David Thomas, Amid our Narratives, 2006
Enamel on photograph on Dibond, 100 x 150 cm
November 3 — December 20, 2007
David Thomas lives and works in Melbourne where he currently lectures as an Associate professor in painting at RMIT. In his practice which includes painting, photopainting and installations, Thomas engages with the monochrome in an at once speculative and reflexive, reverential yet unorthodox way. He employs monochrome in conjunction with other elements – painting and photography – situating them ‘in the world’, as intervals in the fabric of everyday life. Thomas refers to his works as ‘composites’ enabling things, which are different, to be reconciled over the time of viewing as they reveal shifts in perception and reading. By situating the monochrome in relationship to other codes, the artist allows apparently contradictory impulses to coexist: material and metaphysical, pictorial and spatial issues are brought into a relational context, capable of being read and understood over time.

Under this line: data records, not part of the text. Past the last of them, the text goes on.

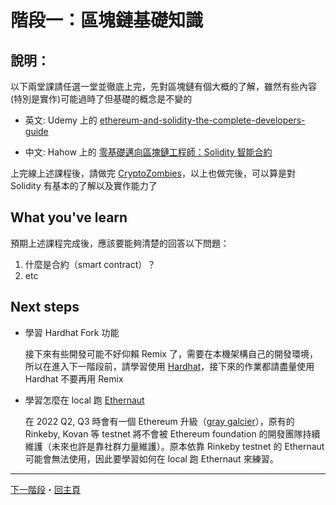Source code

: # 階段一：區塊鏈基礎知識

## 說明：
以下兩堂課請任選一堂並徹底上完，先對區塊鏈有個大概的了解，雖然有些內容(特別是實作)可能過時了但基礎的概念是不變的

- 英文: Udemy 上的 [ethereum-and-solidity-the-complete-developers-guide](https://www.udemy.com/course/ethereum-and-solidity-the-complete-developers-guide/)

- 中文: Hahow 上的 [零基礎邁向區塊鏈工程師：Solidity 智能合約](https://hahow.in/courses/5b3cdd6ed03140001eebeadc)
  
上完線上述課程後，請做完 [CryptoZombies](https://cryptozombies.io/)，以上也做完後，可以算是對 Solidity 有基本的了解以及實作能力了

## What you've learn
預期上述課程完成後，應該要能夠清楚的回答以下問題：
1. 什麼是合約（smart contract）？
2. etc

## Next steps

- 學習 Hardhat Fork 功能
  
  接下來有些開發可能不好仰賴 Remix 了，需要在本機架構自己的開發環境，所以在進入下一階段前，請學習使用 [Hardhat](https://hardhat.org/)，接下來的作業都請盡量使用 Hardhat 不要再用 Remix

- 學習怎麼在 local 跑 [Ethernaut](https://github.com/OpenZeppelin/ethernaut)
  
  在 2022 Q2, Q3 時會有一個 Ethereum 升級（[gray galcier](https://blog.ethereum.org/2022/06/16/gray-glacier-announcement/)），原有的 Rinkeby, Kovan 等 testnet 將不會被 Ethereum foundation 的開發團隊持續維護（未來也許是靠社群力量維護）。原本依靠 Rinkeby testnet 的 Ethernaut 可能會無法使用，因此要學習如何在 local 跑 Ethernaut 來練習。


---
[下一階段](../section2/README.md)・[回主頁](../README.md)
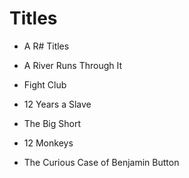 # Titles

- A R# Titles

- A River Runs Through It
- Fight Club
- 12 Years a Slave
- The Big Short
- 12 Monkeys
- The Curious Case of Benjamin Button
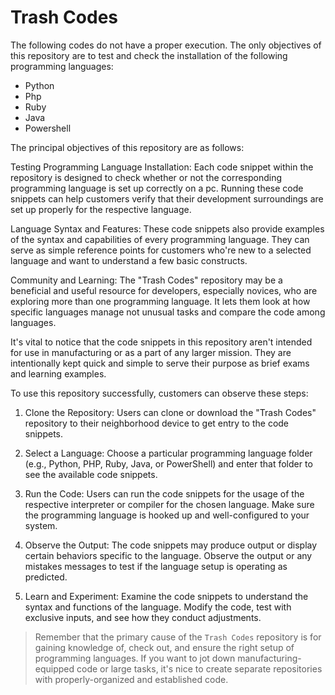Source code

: # Trash Codes

The following codes do not have a proper execution.
The only objectives of this repository are to test and check the installation of the following programming languages:

- Python
- Php
- Ruby
- Java
- Powershell

The principal objectives of this repository are as follows:

Testing Programming Language Installation: Each code snippet within the repository is designed to check whether or not the corresponding programming language is set up correctly on a pc. Running these code snippets can help customers verify that their development surroundings are set up properly for the respective language.

Language Syntax and Features: These code snippets also provide examples of the syntax and capabilities of every programming language. They can serve as simple reference points for customers who're new to a selected language and want to understand a few basic constructs.

Community and Learning: The "Trash Codes" repository may be a beneficial and useful resource for developers, especially novices, who are exploring more than one programming language. It lets them look at how specific languages manage not unusual tasks and compare the code among languages.

It's vital to notice that the code snippets in this repository aren't intended for use in manufacturing or as a part of any larger mission. They are intentionally kept quick and simple to serve their purpose as brief exams and learning examples.

To use this repository successfully, customers can observe these steps:

1. Clone the Repository: Users can clone or download the "Trash Codes" repository to their neighborhood device to get entry to the code snippets.

2. Select a Language: Choose a particular programming language folder (e.g., Python, PHP, Ruby, Java, or PowerShell) and enter that folder to see the available code snippets.

3. Run the Code: Users can run the code snippets for the usage of the respective interpreter or compiler for the chosen language. Make sure the programming language is hooked up and well-configured to your system.

4. Observe the Output: The code snippets may produce output or display certain behaviors specific to the language. Observe the output or any mistakes messages to test if the language setup is operating as predicted.

5. Learn and Experiment: Examine the code snippets to understand the syntax and functions of the language. Modify the code, test with exclusive inputs, and see how they conduct adjustments.

> Remember that the primary cause of the `Trash Codes` repository is for gaining knowledge of, check out, and ensure the right setup of programming languages. If you want to jot down manufacturing-equipped code or large tasks, it's nice to create separate repositories with properly-organized and established code.

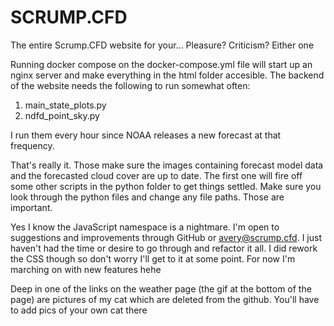 # SCRUMP.CFD
The entire Scrump.CFD website for your... Pleasure? Criticism? Either one

Running docker compose on the docker-compose.yml file will start up an nginx server and make everything in the html folder accesible. The backend of the website needs the following to run somewhat often:

1. main_state_plots.py
2. ndfd_point_sky.py

I run them every hour since NOAA releases a new forecast at that frequency.

That's really it. Those make sure the images containing forecast model data and the forecasted cloud cover are up to date. The first one will fire off
some other scripts in the python folder to get things settled. Make sure you look through the python files and change any file paths. Those are important.

Yes I know the JavaScript namespace is a nightmare. I'm open to suggestions and improvements through GitHub or avery@scrump.cfd. I just haven't had the time or desire to go through and refactor it all. I did rework the CSS though so don't worry I'll get to it at some point. For now I'm marching on with new features hehe

Deep in one of the links on the weather page (the gif at the bottom of the page) are pictures of my cat which are deleted from the github. You'll have to add pics of your own cat there
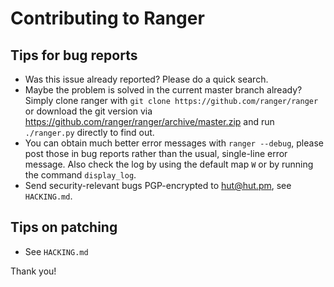 # Contributing to Ranger

## Tips for bug reports

* Was this issue already reported?  Please do a quick search.
* Maybe the problem is solved in the current master branch already?
  Simply clone ranger with `git clone https://github.com/ranger/ranger` or
  download the git version via https://github.com/ranger/ranger/archive/master.zip
  and run `./ranger.py` directly to find out.
* You can obtain much better error messages with `ranger --debug`, please post
  those in bug reports rather than the usual, single-line error message. Also
  check the log by using the default map `W` or by running the command `display_log`.
* Send security-relevant bugs PGP-encrypted to hut@hut.pm, see `HACKING.md`.

## Tips on patching

* See `HACKING.md`

Thank you!
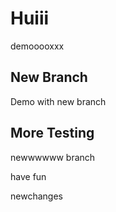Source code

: # Huiii

demooooxxx

## New Branch

Demo with new branch

## More Testing

newwwwww branch

have fun 

newchanges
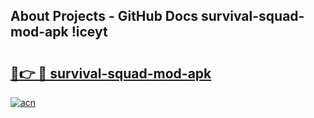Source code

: ## About Projects - GitHub Docs survival-squad-mod-apk !iceyt

# <h2><a href="https://andorid.site?title=survival-squad-mod-apk&ref=13PRO">🔗👉 🔴 survival-squad-mod-apk</a></h2>

[![acn](https://github.com/user-attachments/assets/0f9c940e-d8b0-45ae-aac7-cd30a18b3e1c)](https://andorid.site?title=survival-squad-mod-apk&ref=13PRO)

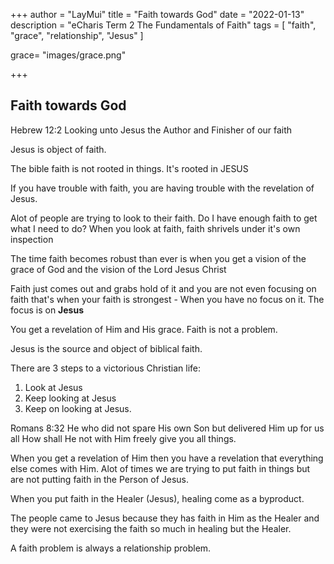 +++
author = "LayMui"
title = "Faith towards God"
date = "2022-01-13"
description = "eCharis Term 2 The Fundamentals of Faith"
tags = [
    "faith", "grace", "relationship", "Jesus"
]

grace= "images/grace.png"

+++

## Faith towards God

Hebrew 12:2 Looking unto Jesus the Author and Finisher of our faith

Jesus is object of faith.

The bible faith is not rooted in things. 
It's rooted in JESUS

If you have trouble with faith, you are having trouble with the revelation of Jesus.

Alot of people are trying to look to their faith. Do I have enough faith to get what
I need to do? When you look at faith, faith shrivels under it's own inspection

The time faith becomes robust than ever is when you get a vision of the grace of God
and the vision of the Lord Jesus Christ

Faith just comes out and grabs hold of it and you are not even focusing on faith
that's when your faith is strongest - When you have no focus on it. The focus is on **Jesus**

You get a revelation of Him and His grace. Faith is not a problem.

Jesus is the source and object of biblical faith.

There are 3 steps to a victorious Christian life:

1. Look at Jesus
2. Keep looking at Jesus
3. Keep on looking at Jesus.

Romans 8:32 He who did not spare His own Son but delivered Him up for us all
How shall He not with Him freely give you all things.

When you get a revelation of Him then you have a revelation that everything else comes with Him.
Alot of times we are trying to put faith in things but are not putting faith in the Person of Jesus.

When you put faith in the Healer (Jesus), healing come as a byproduct.

The people came to Jesus because they has faith in Him as the Healer 
and they were not exercising the faith 
so much in healing but the Healer.

A faith problem is always a relationship problem.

Thomas’ reflection paintings are a screen or surface on which to stage the play of light, the drama of space, and the experience of looking. His recent series of ‘photopaintings’ encourage temporal readings and convey a sense of ambiguous space, of figuration and abstraction, and of complex space/time relationships embedded with a single image: ordinary photographs of public sites are obscured in part by geometric fields of monochrome paint, which evenly rest like a reflective skin on the surface of the work and interrupt the illusion of deep space forcing the viewer to glimpse around corners, to augment the image from memory. Thomas’ works sit between categories and provoke consideration of the idea of spectatorship and photography.